Monday, December 2, 2013

Going home

Maybe you CAN go home again. 
After working in pharma this past year, I've made the decision to go back to the hospital. The place that raised me and taught me libraries full of lessons on how to be a nurse practitioner. Practical, clinical things like spinal taps, bone marrows, choosing antibiotics, figuring out a 2 page algorithm for chemotherapy. And not so practical, yet critical lessons too. Like how to get a kid to Disney World even though they're on an epidural pain pump. Quite possibly, the most important thing the hospital and the people in it have taught me is how incredibly lucky I am to have a job that is meaningful. Even if there were days that I didn't love it or even like it (ok, there were days where I hated everyone in the building) I always knew that what I did every day had meaning

My year in pharma has also been a great learning experience. I learned things about medicine and industry I never would have been privy to in a clinical setting. I learned a small part of the business world. I learned that I can be super social if I'm being paid to do that. I learned that new drug development is critical to patients (I know, duh- but when youre treating patients every day, that little fact can get lost in the mix). I learned that if you want to motivate people to excel, you need to throw cash at them. I learned that even though the cash is amazing- I can't stay in this field. Not because of any heroic, selfless desire to cure children with cancer but rather for a selfish reason. I need to have meaning. I need to love what I do. I need to connect with people on a level that goes beyond superficial niceties. Because small talk with strangers may actually be worse than a sharknado. I am incredibly grateful to pharma for this past year. I think I needed a break from the grind of the hospital too. I also got to see how the other half lives. The half with high paying jobs that aside from travel, doesn't require much hard labor. I got to feel like a part of corporate America. I got to learn that I don't want to be part of that. I got to meet fantastic people in the industry. Good, kind, smart people.
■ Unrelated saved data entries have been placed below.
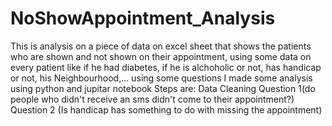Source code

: # NoShowAppointment_Analysis
This is analysis on a piece of data on excel sheet that shows the patients who are shown and not shown on their appointment, using some data on every patient like if he had diabetes, if he is alchoholic or not, has handicap or not, his Neighbourhood,...
using some questions I made some analysis using python and jupitar notebook
Steps are:
Data Cleaning
Question 1(do people who didn't receive an sms didn't come to their appointment?)
Question 2 (Is handicap has something to do with missing the appointment)
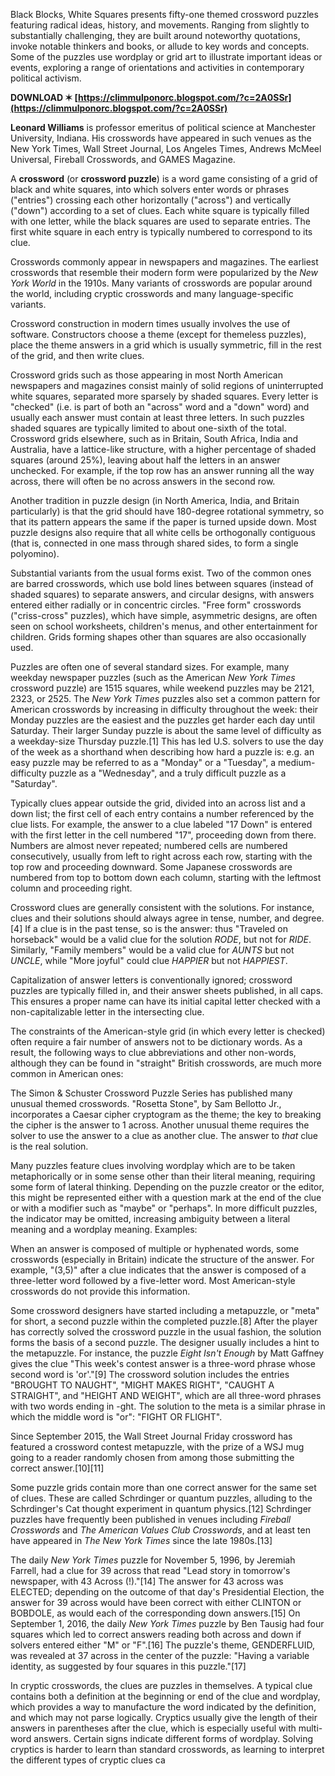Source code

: 
 
Black Blocks, White Squares presents fifty-one themed crossword puzzles featuring radical ideas, history, and movements. Ranging from slightly to substantially challenging, they are built around noteworthy quotations, invoke notable thinkers and books, or allude to key words and concepts. Some of the puzzles use wordplay or grid art to illustrate important ideas or events, exploring a range of orientations and activities in contemporary political activism.
 
**DOWNLOAD ✶ [https://climmulponorc.blogspot.com/?c=2A0SSr](https://climmulponorc.blogspot.com/?c=2A0SSr)**


 
**Leonard Williams** is professor emeritus of political science at Manchester University, Indiana. His crosswords have appeared in such venues as the New York Times, Wall Street Journal, Los Angeles Times, Andrews McMeel Universal, Fireball Crosswords, and GAMES Magazine.
 
A **crossword** (or **crossword puzzle**) is a word game consisting of a grid of black and white squares, into which solvers enter words or phrases ("entries") crossing each other horizontally ("across") and vertically ("down") according to a set of clues. Each white square is typically filled with one letter, while the black squares are used to separate entries. The first white square in each entry is typically numbered to correspond to its clue.
 
Crosswords commonly appear in newspapers and magazines. The earliest crosswords that resemble their modern form were popularized by the *New York World* in the 1910s. Many variants of crosswords are popular around the world, including cryptic crosswords and many language-specific variants.
 
Crossword construction in modern times usually involves the use of software. Constructors choose a theme (except for themeless puzzles), place the theme answers in a grid which is usually symmetric, fill in the rest of the grid, and then write clues.
 
Crossword grids such as those appearing in most North American newspapers and magazines consist mainly of solid regions of uninterrupted white squares, separated more sparsely by shaded squares. Every letter is "checked" (i.e. is part of both an "across" word and a "down" word) and usually each answer must contain at least three letters. In such puzzles shaded squares are typically limited to about one-sixth of the total. Crossword grids elsewhere, such as in Britain, South Africa, India and Australia, have a lattice-like structure, with a higher percentage of shaded squares (around 25%), leaving about half the letters in an answer unchecked. For example, if the top row has an answer running all the way across, there will often be no across answers in the second row.

Another tradition in puzzle design (in North America, India, and Britain particularly) is that the grid should have 180-degree rotational symmetry, so that its pattern appears the same if the paper is turned upside down. Most puzzle designs also require that all white cells be orthogonally contiguous (that is, connected in one mass through shared sides, to form a single polyomino).
 
Substantial variants from the usual forms exist. Two of the common ones are barred crosswords, which use bold lines between squares (instead of shaded squares) to separate answers, and circular designs, with answers entered either radially or in concentric circles. "Free form" crosswords ("criss-cross" puzzles), which have simple, asymmetric designs, are often seen on school worksheets, children's menus, and other entertainment for children. Grids forming shapes other than squares are also occasionally used.
 
Puzzles are often one of several standard sizes. For example, many weekday newspaper puzzles (such as the American *New York Times* crossword puzzle) are 1515 squares, while weekend puzzles may be 2121, 2323, or 2525. The *New York Times* puzzles also set a common pattern for American crosswords by increasing in difficulty throughout the week: their Monday puzzles are the easiest and the puzzles get harder each day until Saturday. Their larger Sunday puzzle is about the same level of difficulty as a weekday-size Thursday puzzle.[1] This has led U.S. solvers to use the day of the week as a shorthand when describing how hard a puzzle is: e.g. an easy puzzle may be referred to as a "Monday" or a "Tuesday", a medium-difficulty puzzle as a "Wednesday", and a truly difficult puzzle as a "Saturday".
 
Typically clues appear outside the grid, divided into an across list and a down list; the first cell of each entry contains a number referenced by the clue lists. For example, the answer to a clue labeled "17 Down" is entered with the first letter in the cell numbered "17", proceeding down from there. Numbers are almost never repeated; numbered cells are numbered consecutively, usually from left to right across each row, starting with the top row and proceeding downward. Some Japanese crosswords are numbered from top to bottom down each column, starting with the leftmost column and proceeding right.
 
Crossword clues are generally consistent with the solutions. For instance, clues and their solutions should always agree in tense, number, and degree.[4] If a clue is in the past tense, so is the answer: thus "Traveled on horseback" would be a valid clue for the solution *RODE*, but not for *RIDE*. Similarly, "Family members" would be a valid clue for *AUNTS* but not *UNCLE*, while "More joyful" could clue *HAPPIER* but not *HAPPIEST*.
 
Capitalization of answer letters is conventionally ignored; crossword puzzles are typically filled in, and their answer sheets published, in all caps. This ensures a proper name can have its initial capital letter checked with a non-capitalizable letter in the intersecting clue.
 
The constraints of the American-style grid (in which every letter is checked) often require a fair number of answers not to be dictionary words. As a result, the following ways to clue abbreviations and other non-words, although they can be found in "straight" British crosswords, are much more common in American ones:
 
The Simon & Schuster Crossword Puzzle Series has published many unusual themed crosswords. "Rosetta Stone", by Sam Bellotto Jr., incorporates a Caesar cipher cryptogram as the theme; the key to breaking the cipher is the answer to 1 across. Another unusual theme requires the solver to use the answer to a clue as another clue. The answer to *that* clue is the real solution.
 
Many puzzles feature clues involving wordplay which are to be taken metaphorically or in some sense other than their literal meaning, requiring some form of lateral thinking. Depending on the puzzle creator or the editor, this might be represented either with a question mark at the end of the clue or with a modifier such as "maybe" or "perhaps". In more difficult puzzles, the indicator may be omitted, increasing ambiguity between a literal meaning and a wordplay meaning. Examples:
 
When an answer is composed of multiple or hyphenated words, some crosswords (especially in Britain) indicate the structure of the answer. For example, "(3,5)" after a clue indicates that the answer is composed of a three-letter word followed by a five-letter word. Most American-style crosswords do not provide this information.
 
Some crossword designers have started including a metapuzzle, or "meta" for short, a second puzzle within the completed puzzle.[8] After the player has correctly solved the crossword puzzle in the usual fashion, the solution forms the basis of a second puzzle. The designer usually includes a hint to the metapuzzle. For instance, the puzzle *Eight Isn't Enough* by Matt Gaffney gives the clue "This week's contest answer is a three-word phrase whose second word is 'or'."[9] The crossword solution includes the entries "BROUGHT TO NAUGHT", "MIGHT MAKES RIGHT", "CAUGHT A STRAIGHT", and "HEIGHT AND WEIGHT", which are all three-word phrases with two words ending in -ght. The solution to the meta is a similar phrase in which the middle word is "or": "FIGHT OR FLIGHT".
 
Since September 2015, the Wall Street Journal Friday crossword has featured a crossword contest metapuzzle, with the prize of a WSJ mug going to a reader randomly chosen from among those submitting the correct answer.[10][11]
 
Some puzzle grids contain more than one correct answer for the same set of clues. These are called Schrdinger or quantum puzzles, alluding to the Schrdinger's Cat thought experiment in quantum physics.[12] Schrdinger puzzles have frequently been published in venues including *Fireball Crosswords* and *The American Values Club Crosswords*, and at least ten have appeared in *The New York Times* since the late 1980s.[13]
 
The daily *New York Times* puzzle for November 5, 1996, by Jeremiah Farrell, had a clue for 39 across that read "Lead story in tomorrow's newspaper, with 43 Across (!)."[14] The answer for 43 across was ELECTED; depending on the outcome of that day's Presidential Election, the answer for 39 across would have been correct with either CLINTON or BOBDOLE, as would each of the corresponding down answers.[15] On September 1, 2016, the daily *New York Times* puzzle by Ben Tausig had four squares which led to correct answers reading both across and down if solvers entered either "M" or "F".[16] The puzzle's theme, GENDERFLUID, was revealed at 37 across in the center of the puzzle: "Having a variable identity, as suggested by four squares in this puzzle."[17]
 
In cryptic crosswords, the clues are puzzles in themselves. A typical clue contains both a definition at the beginning or end of the clue and wordplay, which provides a way to manufacture the word indicated by the definition, and which may not parse logically. Cryptics usually give the length of their answers in parentheses after the clue, which is especially useful with multi-word answers. Certain signs indicate different forms of wordplay. Solving cryptics is harder to learn than standard crosswords, as learning to interpret the different types of cryptic clues ca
So, come January 6th- I will be going home again. This time I will be a Nurse Practitioner with the Leukemia/Lymphoma team. Previously I've done solid tumors and brain tumors which carry a far worse prognosis that leukemia so hopefully I will be on the winning side much much more often than not. The people on my team are old, solid friends. We get each other. There's no small talk. The kids we treat are gunning for a cure and we have an excellent shot at it. I know there will be days where I will miss working half as hard and making twice as much. Especially when I need to get my hair dyed and my kids to a well check-up. Or when they have a school function I'll have to miss. Or when I need to run to the store at 1pm for milk. But.....at least I'll be home.